- [Task]: From the line that holds "4. **foo 함수 평가 및 실행**" to the last line of the data, copy everything exactly; leave out all the rest.

- [Stored data]:
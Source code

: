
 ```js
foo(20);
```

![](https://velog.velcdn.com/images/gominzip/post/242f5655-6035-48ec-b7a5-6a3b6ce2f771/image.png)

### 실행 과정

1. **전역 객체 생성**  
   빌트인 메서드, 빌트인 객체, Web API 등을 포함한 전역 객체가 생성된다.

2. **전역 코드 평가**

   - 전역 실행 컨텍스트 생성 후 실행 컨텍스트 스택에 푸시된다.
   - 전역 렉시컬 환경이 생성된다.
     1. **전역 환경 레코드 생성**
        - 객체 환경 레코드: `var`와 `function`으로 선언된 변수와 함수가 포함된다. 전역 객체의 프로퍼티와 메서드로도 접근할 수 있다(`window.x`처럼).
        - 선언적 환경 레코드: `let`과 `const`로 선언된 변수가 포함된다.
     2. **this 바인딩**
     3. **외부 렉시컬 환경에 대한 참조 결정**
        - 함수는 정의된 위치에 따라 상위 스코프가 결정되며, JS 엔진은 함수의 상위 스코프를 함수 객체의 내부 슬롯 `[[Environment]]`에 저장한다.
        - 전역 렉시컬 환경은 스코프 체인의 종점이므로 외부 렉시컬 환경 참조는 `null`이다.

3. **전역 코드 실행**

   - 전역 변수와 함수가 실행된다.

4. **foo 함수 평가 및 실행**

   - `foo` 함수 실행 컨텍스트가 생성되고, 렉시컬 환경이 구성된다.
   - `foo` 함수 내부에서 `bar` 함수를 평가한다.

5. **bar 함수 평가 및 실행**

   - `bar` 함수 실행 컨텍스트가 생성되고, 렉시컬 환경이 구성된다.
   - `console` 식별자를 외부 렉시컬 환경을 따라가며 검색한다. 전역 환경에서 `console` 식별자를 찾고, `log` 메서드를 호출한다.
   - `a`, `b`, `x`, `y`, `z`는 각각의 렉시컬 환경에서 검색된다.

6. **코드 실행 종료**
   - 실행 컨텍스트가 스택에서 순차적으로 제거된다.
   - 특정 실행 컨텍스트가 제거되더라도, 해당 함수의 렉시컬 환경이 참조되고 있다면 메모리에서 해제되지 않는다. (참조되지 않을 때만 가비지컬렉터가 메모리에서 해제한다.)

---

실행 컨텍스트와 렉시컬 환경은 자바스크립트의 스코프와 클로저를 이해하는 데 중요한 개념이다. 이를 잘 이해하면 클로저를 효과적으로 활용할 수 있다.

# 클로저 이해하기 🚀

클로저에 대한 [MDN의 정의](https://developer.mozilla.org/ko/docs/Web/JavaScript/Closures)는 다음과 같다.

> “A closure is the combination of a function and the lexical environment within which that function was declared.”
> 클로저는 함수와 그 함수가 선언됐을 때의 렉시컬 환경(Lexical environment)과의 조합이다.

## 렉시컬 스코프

- [Result of the exercise]:
4. **foo 함수 평가 및 실행**

   - `foo` 함수 실행 컨텍스트가 생성되고, 렉시컬 환경이 구성된다.
   - `foo` 함수 내부에서 `bar` 함수를 평가한다.

5. **bar 함수 평가 및 실행**

   - `bar` 함수 실행 컨텍스트가 생성되고, 렉시컬 환경이 구성된다.
   - `console` 식별자를 외부 렉시컬 환경을 따라가며 검색한다. 전역 환경에서 `console` 식별자를 찾고, `log` 메서드를 호출한다.
   - `a`, `b`, `x`, `y`, `z`는 각각의 렉시컬 환경에서 검색된다.

6. **코드 실행 종료**
   - 실행 컨텍스트가 스택에서 순차적으로 제거된다.
   - 특정 실행 컨텍스트가 제거되더라도, 해당 함수의 렉시컬 환경이 참조되고 있다면 메모리에서 해제되지 않는다. (참조되지 않을 때만 가비지컬렉터가 메모리에서 해제한다.)

---

실행 컨텍스트와 렉시컬 환경은 자바스크립트의 스코프와 클로저를 이해하는 데 중요한 개념이다. 이를 잘 이해하면 클로저를 효과적으로 활용할 수 있다.

# 클로저 이해하기 🚀

클로저에 대한 [MDN의 정의](https://developer.mozilla.org/ko/docs/Web/JavaScript/Closures)는 다음과 같다.

> “A closure is the combination of a function and the lexical environment within which that function was declared.”
> 클로저는 함수와 그 함수가 선언됐을 때의 렉시컬 환경(Lexical environment)과의 조합이다.

## 렉시컬 스코프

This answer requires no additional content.